前菜、メイン、デザートを1品ずつとるとして約14560円〜24220円。
ランチのコースは70ユーロ(約9720円)。
ワインリストには309種類。最安は28ユーロ(シャトー・ベレールCh.Bel Air2001などボルドーの白、赤、ロワールと南東の白の計4種類)。最高額はオーブリオン34で2000ユーロ。100ユーロまでのワインが1/3くらいを占め、120〜200ユーロ出せばかなりの選択肢がある。古酒はリストに載っていないのか、意外にも98年以降の若いワインがほとんど。
一級ワインはさすがに高く、89年のラトゥール、ムートン、オーブリオンがそろって680ユーロ。アンリ・ジャイエのクロ・パラントゥは88がリストにあり、620ユーロ。ブルゴーニュ赤ではカミュゼのリシュブール88(680ユーロ)が最も高い。
他にはゴビーのコート・デュ・ルーション99が86ユーロ、ラヤスのシャトーヌフ99が190ユーロ。ミネルヴォワのラ・トゥール・ボアゼ99は54ユーロ。
アミューズ2と前菜2はスープのラヴィオリと同系統ながらシェーヴルと茸と全く違う趣。後者はカプチーノ仕立ての泡が特に素晴らしかった。
間にはさまるクレームブリュレの表面はかりかりで、デザートっぽい見かけなのに、中身はまぎれもなくフォアグラのそれ。そら豆の香りが隠し味になっている。
魚料理はひめじをメインにしつつ、メルルーサのすり身がつけあわせのような副菜。ソースの色は鮮やか。
肉料理も同じく羊の鞍下肉を十分味わったあと、残りのかけらを食べてみると内蔵でドキっと。唐辛子ソースの意味がそこでわかる仕組み。
チーズはワゴンではなく、ちゃんとした一品料理の逸品。タプナードとサラダがアクセントになっていて、ここまでいくと文字どおり「ソリヴェレスの世界」という気がする。
デザート2品も高水準。どんなチョコレート専門店のものよりも、このクラスのレストランのショコラの方がおいしいのはなぜだろう?手作りはもちろんのこと、高品質の材料を使った新鮮なものであるということだけではなく、それまで食べた料理との相性も関係しているのかな、と思ってしまう。
ブリナ氏に「五年前に来たときとは料理のレヴェルが段違い。」といったら「まさにその通り。ソリヴェレスはすごいでしょ?」と答えてくれた。確かにそうだけど、そこまでいっていいのかな。

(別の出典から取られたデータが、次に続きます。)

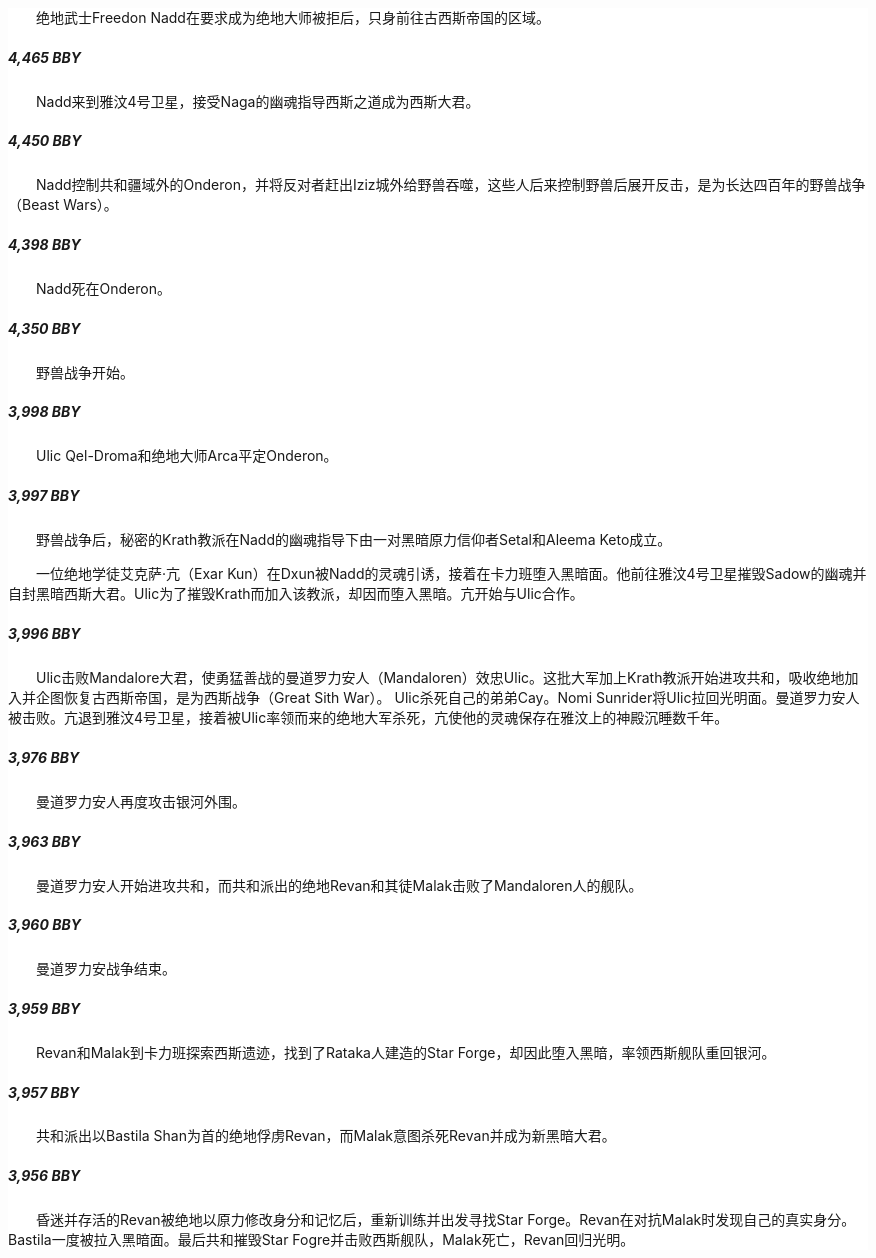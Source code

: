　　绝地武士Freedon Nadd在要求成为绝地大师被拒后，只身前往古西斯帝国的区域。

##### 4,465 BBY

　　Nadd来到雅汶4号卫星，接受Naga的幽魂指导西斯之道成为西斯大君。

##### 4,450 BBY

　　Nadd控制共和疆域外的Onderon，并将反对者赶出Iziz城外给野兽吞噬，这些人后来控制野兽后展开反击，是为长达四百年的野兽战争（Beast Wars）。

##### 4,398 BBY

　　Nadd死在Onderon。

##### 4,350 BBY

　　野兽战争开始。

##### 3,998 BBY

　　Ulic Qel-Droma和绝地大师Arca平定Onderon。

##### 3,997 BBY

　　野兽战争后，秘密的Krath教派在Nadd的幽魂指导下由一对黑暗原力信仰者Setal和Aleema Keto成立。

　　一位绝地学徒艾克萨·亢（Exar Kun）在Dxun被Nadd的灵魂引诱，接着在卡力班堕入黑暗面。他前往雅汶4号卫星摧毁Sadow的幽魂并自封黑暗西斯大君。Ulic为了摧毁Krath而加入该教派，却因而堕入黑暗。亢开始与Ulic合作。

##### 3,996 BBY

　　Ulic击败Mandalore大君，使勇猛善战的曼道罗力安人（Mandaloren）效忠Ulic。这批大军加上Krath教派开始进攻共和，吸收绝地加入并企图恢复古西斯帝国，是为西斯战争（Great Sith War）。 Ulic杀死自己的弟弟Cay。Nomi Sunrider将Ulic拉回光明面。曼道罗力安人被击败。亢退到雅汶4号卫星，接着被Ulic率领而来的绝地大军杀死，亢使他的灵魂保存在雅汶上的神殿沉睡数千年。

##### 3,976 BBY

　　曼道罗力安人再度攻击银河外围。

##### 3,963 BBY

　　曼道罗力安人开始进攻共和，而共和派出的绝地Revan和其徒Malak击败了Mandaloren人的舰队。

##### 3,960 BBY

　　曼道罗力安战争结束。

##### 3,959 BBY

　　Revan和Malak到卡力班探索西斯遗迹，找到了Rataka人建造的Star Forge，却因此堕入黑暗，率领西斯舰队重回银河。

##### 3,957 BBY

　　共和派出以Bastila Shan为首的绝地俘虏Revan，而Malak意图杀死Revan并成为新黑暗大君。

##### 3,956 BBY

　　昏迷并存活的Revan被绝地以原力修改身分和记忆后，重新训练并出发寻找Star Forge。Revan在对抗Malak时发现自己的真实身分。Bastila一度被拉入黑暗面。最后共和摧毁Star Fogre并击败西斯舰队，Malak死亡，Revan回归光明。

前回と同じく、階段の間を右にはいったメインダイニングに案内された。隣はでかいダイヤをしたアメリカ人で、雰囲気がいいので自然に話しをするようになった。40歳の誕生日とのことでデザートに一品特別料理がついていたので「いいですね」というと「実は誕生日ぴったりではないのよ」なんて言ってたのは御愛嬌。
スタッフ
ミシュラン2007年版で二つ星に降格しました。ミシュランの現編集長は「評価の基準は料理のみである」と公言しているので、スタンスを変えたのだと思います。

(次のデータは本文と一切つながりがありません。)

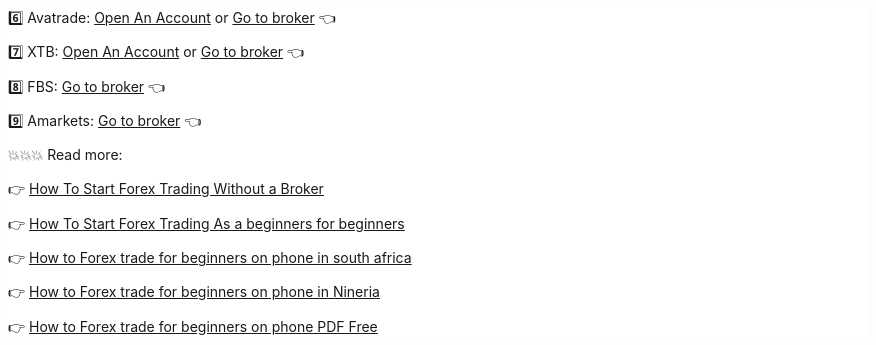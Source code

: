 6️⃣ Avatrade: [Open An Account](https://www.avatrade.com/trading-account2?versionId=10301&tag=194438) or [Go to broker](https://www.avatrade.com?versionId=10301&tag=194438) 👈

7️⃣ XTB: [Open An Account](https://link-pso.xtb.com/pso/CgswI) or [Go to broker](https://link-pso.xtb.com/pso/zrUCY) 👈

8️⃣ FBS: [Go to broker](https://fbs.partners?ibl=587836&ibp=21398815) 👈

9️⃣ Amarkets: [Go to broker](https://www.amarkets.com/?g=WNRAN9&utm_source=google&utm_campaign=WNRAN9&utm_medium=linkedin) 👈


💥💥💥 Read more:

👉 [How To Start Forex Trading Without a Broker](https://github.com/cocobaydanangcity/ForexGuide/blob/main/How%20To%20Start%20Forex%20Trading%20Without%20a%20Broker.md)

👉 [How To Start Forex Trading As a beginners for beginners](https://github.com/cocobaydanangcity/ForexGuide/blob/main/How%20To%20Start%20Forex%20Trading%20As%20a%20beginners%20for%20beginners.md)

👉 [How to Forex trade for beginners on phone in south africa](https://github.com/CompareBrokerForex/Best-Forex-Brokers/blob/main/How%20to%20Forex%20trade%20for%20beginners%20on%20phone%20in%20south%20africa.md)

👉 [How to Forex trade for beginners on phone in Nineria](https://github.com/CompareBrokerForex/Best-Forex-Brokers/blob/main/How%20to%20Forex%20trade%20for%20beginners%20on%20phone%20in%20Nineria.md)

👉 [How to Forex trade for beginners on phone PDF Free](https://github.com/CompareBrokerForex/Best-Forex-Brokers/blob/main/How%20to%20Forex%20trade%20for%20beginners%20on%20phone%20PDF%20Free.md)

ここ数年のうちにオーナーが変わるそうですが、現時点ではジャン=クロード・ヴリナ氏が続けているのですから、それが降格の理由にはなりません。
料理だけについていえば、確かにタイユヴァンは「最高の最高」ではないけれど、十分に満足できるものです。2000年に訪問した時には「これが三ツ星の料理?」と思いましたが、ソリヴェレスになり料理の水準は上がりました。クラシックであるところがミシュランに嫌われたのでしょう。
レストランに求めるものが、料理と寛ぎであるとすれば、タイユヴァンは最高のレストランの一つです。サーヴィスは明らかに頂点ですし、すばらしい客層を集めています。
ただ、20世紀言語学が明らかにしたところでは、言葉は現実を表すものではなく、言葉が現実を作っていくのです。その意味でタイユヴァンは「ミシュラン二つ星レストラン」になりました。
長年にわたって三ツ星を取り続けてきたトゥールダルジャンは96年に二つ星になり賛否両論が繰り広げられましたが、2006年には一つ星になってしまいました。私が訪問した2005年には尚もかなりよいレストランでありましたが、三ツ星レヴェルではありませんでした。
タイユヴァンはこれから「ミシュラン二つ星レストラン」がこんなに凄いのだということを表象していくのか、あるいはこの降格劇によってミシュランの信用性が揺らぐのか、これからが楽しみです。